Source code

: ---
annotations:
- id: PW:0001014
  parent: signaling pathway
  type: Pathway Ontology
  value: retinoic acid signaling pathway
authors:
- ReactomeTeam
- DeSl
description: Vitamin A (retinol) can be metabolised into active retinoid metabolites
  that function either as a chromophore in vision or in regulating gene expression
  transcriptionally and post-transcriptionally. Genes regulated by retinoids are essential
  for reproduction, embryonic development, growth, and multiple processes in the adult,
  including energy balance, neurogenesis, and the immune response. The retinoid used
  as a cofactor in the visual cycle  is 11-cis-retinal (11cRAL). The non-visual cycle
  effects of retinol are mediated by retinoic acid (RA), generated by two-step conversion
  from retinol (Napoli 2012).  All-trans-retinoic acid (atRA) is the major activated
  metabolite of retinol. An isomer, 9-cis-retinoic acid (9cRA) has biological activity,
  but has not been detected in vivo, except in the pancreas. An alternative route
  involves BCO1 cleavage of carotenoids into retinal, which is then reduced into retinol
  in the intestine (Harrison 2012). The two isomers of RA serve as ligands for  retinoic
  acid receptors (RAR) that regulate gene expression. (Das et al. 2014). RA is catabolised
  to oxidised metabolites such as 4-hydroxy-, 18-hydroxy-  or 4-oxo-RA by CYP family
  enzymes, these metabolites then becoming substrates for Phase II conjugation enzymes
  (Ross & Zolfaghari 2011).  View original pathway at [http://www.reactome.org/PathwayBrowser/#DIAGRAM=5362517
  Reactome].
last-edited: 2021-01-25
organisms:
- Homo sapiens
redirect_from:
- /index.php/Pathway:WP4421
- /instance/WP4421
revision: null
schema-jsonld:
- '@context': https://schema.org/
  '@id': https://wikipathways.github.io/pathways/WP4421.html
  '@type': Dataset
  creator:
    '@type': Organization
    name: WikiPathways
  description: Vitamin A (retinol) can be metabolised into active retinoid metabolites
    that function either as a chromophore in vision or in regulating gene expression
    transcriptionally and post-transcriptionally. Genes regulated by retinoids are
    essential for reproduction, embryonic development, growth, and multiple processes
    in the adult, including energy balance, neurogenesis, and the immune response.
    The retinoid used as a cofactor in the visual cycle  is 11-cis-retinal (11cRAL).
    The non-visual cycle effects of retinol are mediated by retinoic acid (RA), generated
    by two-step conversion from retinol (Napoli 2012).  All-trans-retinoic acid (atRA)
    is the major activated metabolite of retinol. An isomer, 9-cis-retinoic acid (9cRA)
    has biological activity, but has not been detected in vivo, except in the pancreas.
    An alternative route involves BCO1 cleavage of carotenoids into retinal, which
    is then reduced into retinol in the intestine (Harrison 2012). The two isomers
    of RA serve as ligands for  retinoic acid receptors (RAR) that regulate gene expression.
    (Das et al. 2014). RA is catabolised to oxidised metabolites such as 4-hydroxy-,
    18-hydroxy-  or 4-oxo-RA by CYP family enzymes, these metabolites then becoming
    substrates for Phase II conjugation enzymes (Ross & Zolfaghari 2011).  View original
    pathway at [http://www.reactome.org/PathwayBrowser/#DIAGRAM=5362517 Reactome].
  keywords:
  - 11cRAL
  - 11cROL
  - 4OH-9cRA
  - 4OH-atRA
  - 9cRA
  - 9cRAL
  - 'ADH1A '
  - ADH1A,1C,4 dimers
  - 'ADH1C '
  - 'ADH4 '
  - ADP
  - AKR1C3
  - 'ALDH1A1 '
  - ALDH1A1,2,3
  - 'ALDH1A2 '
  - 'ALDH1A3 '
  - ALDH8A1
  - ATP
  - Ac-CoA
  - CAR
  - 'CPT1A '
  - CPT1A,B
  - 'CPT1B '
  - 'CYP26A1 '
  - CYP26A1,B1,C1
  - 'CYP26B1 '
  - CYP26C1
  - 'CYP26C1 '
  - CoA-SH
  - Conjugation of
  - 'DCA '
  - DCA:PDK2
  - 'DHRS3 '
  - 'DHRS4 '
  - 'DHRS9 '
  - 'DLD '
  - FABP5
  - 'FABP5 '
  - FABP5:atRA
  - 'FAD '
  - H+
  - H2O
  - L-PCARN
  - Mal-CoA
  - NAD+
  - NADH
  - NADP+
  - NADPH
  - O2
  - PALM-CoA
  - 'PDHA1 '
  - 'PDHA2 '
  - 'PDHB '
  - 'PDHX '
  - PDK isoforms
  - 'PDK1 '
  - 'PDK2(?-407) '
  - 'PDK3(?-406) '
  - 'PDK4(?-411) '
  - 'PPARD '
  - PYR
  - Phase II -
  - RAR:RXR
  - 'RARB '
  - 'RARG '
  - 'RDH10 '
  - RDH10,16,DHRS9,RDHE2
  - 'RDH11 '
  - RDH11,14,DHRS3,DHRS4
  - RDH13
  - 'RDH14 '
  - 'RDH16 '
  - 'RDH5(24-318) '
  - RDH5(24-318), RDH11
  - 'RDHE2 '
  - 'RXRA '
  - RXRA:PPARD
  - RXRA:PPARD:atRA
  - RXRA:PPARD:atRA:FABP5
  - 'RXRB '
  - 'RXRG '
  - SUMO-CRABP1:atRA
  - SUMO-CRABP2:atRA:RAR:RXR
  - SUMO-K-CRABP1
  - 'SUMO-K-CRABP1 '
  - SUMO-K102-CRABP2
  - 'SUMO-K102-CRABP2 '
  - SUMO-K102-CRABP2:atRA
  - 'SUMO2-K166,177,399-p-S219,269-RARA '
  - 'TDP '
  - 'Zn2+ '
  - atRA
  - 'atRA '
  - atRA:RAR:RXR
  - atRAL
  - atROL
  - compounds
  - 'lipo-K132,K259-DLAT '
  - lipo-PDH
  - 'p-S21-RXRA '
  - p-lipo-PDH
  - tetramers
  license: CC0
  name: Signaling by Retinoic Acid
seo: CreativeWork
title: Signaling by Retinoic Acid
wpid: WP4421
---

== == ==

**Directions**
Which lines hold the string "route"? Copy all of them from the data above.

**Response area**
  but has not been detected in vivo, except in the pancreas. An alternative route
    An alternative route involves BCO1 cleavage of carotenoids into retinal, which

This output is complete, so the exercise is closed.